**REQUIREMENT**
Only one stretch of the listing below is wanted. Begin at the line that has "Smith, C. A., y", stop after the line that has "Vande Wouwer, A., Saucez, P., y", and repeat every line in between exactly.

**SUPPLIED RECORDS**
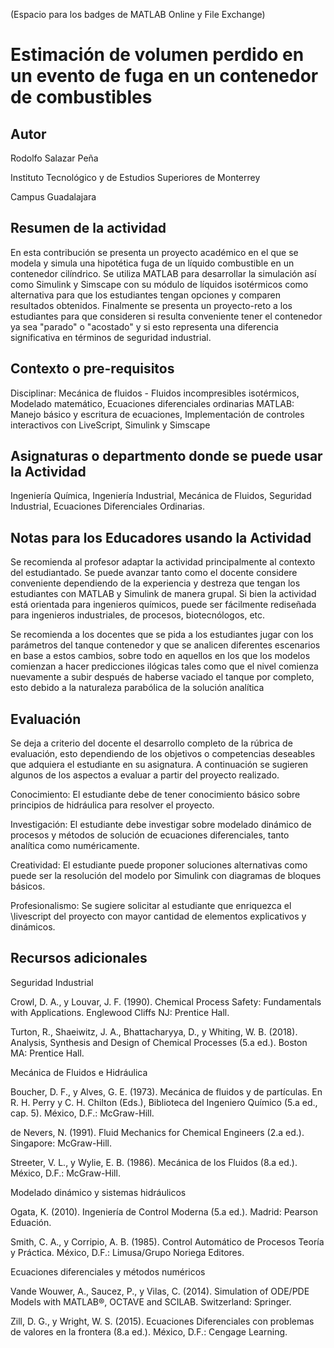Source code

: (Espacio para los badges de MATLAB Online y File Exchange)

# Estimación de volumen perdido en un evento de fuga en un contenedor de combustibles

## Autor
Rodolfo Salazar Peña

Instituto Tecnológico y de Estudios Superiores de Monterrey

Campus Guadalajara


## Resumen de la actividad
En esta contribución se presenta un proyecto académico en el que se modela y simula una hipotética fuga de un líquido combustible en un contenedor cilíndrico. Se utiliza MATLAB para desarrollar la simulación así como Simulink y Simscape con su módulo de líquidos isotérmicos como alternativa para que los estudiantes tengan opciones y comparen resultados obtenidos. Finalmente se presenta un proyecto-reto a los estudiantes para que consideren si resulta conveniente tener el contenedor ya sea "parado" o "acostado" y si esto representa una diferencia significativa en términos de seguridad industrial. 

## Contexto o pre-requisitos
Disciplinar: Mecánica de fluidos - Fluidos incompresibles isotérmicos, Modelado matemático, Ecuaciones diferenciales ordinarias
MATLAB: Manejo básico y escritura de ecuaciones, Implementación de controles interactivos con LiveScript, Simulink y Simscape

## Asignaturas o departmento donde se puede usar la Actividad
Ingeniería Química, Ingeniería Industrial, Mecánica de Fluidos, Seguridad Industrial, Ecuaciones Diferenciales Ordinarias.

## Notas para los Educadores usando la Actividad
Se recomienda al profesor adaptar la actividad principalmente al contexto del estudiantado. Se puede avanzar tanto como el docente considere conveniente dependiendo de la experiencia y destreza que tengan los estudiantes con MATLAB y Simulink de manera grupal. Si bien la actividad está orientada para ingenieros químicos, puede ser fácilmente rediseñada para ingenieros industriales, de procesos, biotecnólogos, etc.

Se recomienda a los docentes que se pida a los estudiantes jugar con los parámetros del tanque contenedor y que se analicen diferentes escenarios en base a estos cambios, sobre todo en aquellos en los que los modelos comienzan a hacer predicciones ilógicas tales como que el nivel comienza nuevamente a subir después de haberse vaciado el tanque por completo, esto debido a la naturaleza parabólica de la solución analítica

## Evaluación
Se deja a criterio del docente el desarrollo completo de la rúbrica de evaluación, esto dependiendo de los objetivos o competencias deseables que adquiera el estudiante en su asignatura. A continuación se sugieren algunos de los aspectos a evaluar a partir del proyecto realizado.

Conocimiento: El estudiante debe de tener conocimiento básico sobre principios de hidráulica para resolver el proyecto.

Investigación: El estudiante debe investigar sobre modelado dinámico de procesos y métodos de solución de ecuaciones diferenciales, tanto analítica como numéricamente. 

Creatividad: El estudiante puede proponer soluciones alternativas como puede ser la resolución del modelo por Simulink con diagramas de bloques básicos.

Profesionalismo: Se sugiere solicitar al estudiante que enriquezca el \livescript del proyecto con mayor cantidad de elementos explicativos y dinámicos.

## Recursos adicionales
Seguridad Industrial

Crowl, D. A., y Louvar, J. F. (1990). Chemical Process Safety: Fundamentals with Applications. Englewood Cliffs NJ: Prentice Hall.

Turton, R., Shaeiwitz, J. A., Bhattacharyya, D., y Whiting, W. B. (2018). Analysis, Synthesis and Design of Chemical Processes (5.a ed.). Boston MA: Prentice Hall.

Mecánica de Fluidos e Hidráulica

Boucher, D. F., y Alves, G. E. (1973). Mecánica de fluidos y de partículas. En R. H. Perry y C. H. Chilton (Eds.), Biblioteca del Ingeniero Químico (5.a ed., cap. 5). México, D.F.: McGraw-Hill.

de Nevers, N. (1991). Fluid Mechanics for Chemical Engineers (2.a ed.). Singapore: McGraw-Hill.

Streeter, V. L., y Wylie, E. B. (1986). Mecánica de los Fluidos (8.a ed.). México, D.F.: McGraw-Hill.

Modelado dinámico y sistemas hidráulicos

Ogata, K. (2010). Ingeniería de Control Moderna (5.a ed.). Madrid: Pearson Eduación.

Smith, C. A., y Corripio, A. B. (1985). Control Automático de Procesos Teoría y Práctica. México, D.F.: Limusa/Grupo Noriega Editores.

Ecuaciones diferenciales y métodos numéricos

Vande Wouwer, A., Saucez, P., y Vilas, C. (2014). Simulation of ODE/PDE Models with MATLAB®, OCTAVE and SCILAB. Switzerland: Springer.

Zill, D. G., y Wright, W. S. (2015). Ecuaciones Diferenciales con problemas de valores en la frontera (8.a ed.). México, D.F.: Cengage Learning.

**ANSWER SPACE**
Smith, C. A., y Corripio, A. B. (1985). Control Automático de Procesos Teoría y Práctica. México, D.F.: Limusa/Grupo Noriega Editores.

Ecuaciones diferenciales y métodos numéricos

Vande Wouwer, A., Saucez, P., y Vilas, C. (2014). Simulation of ODE/PDE Models with MATLAB®, OCTAVE and SCILAB. Switzerland: Springer.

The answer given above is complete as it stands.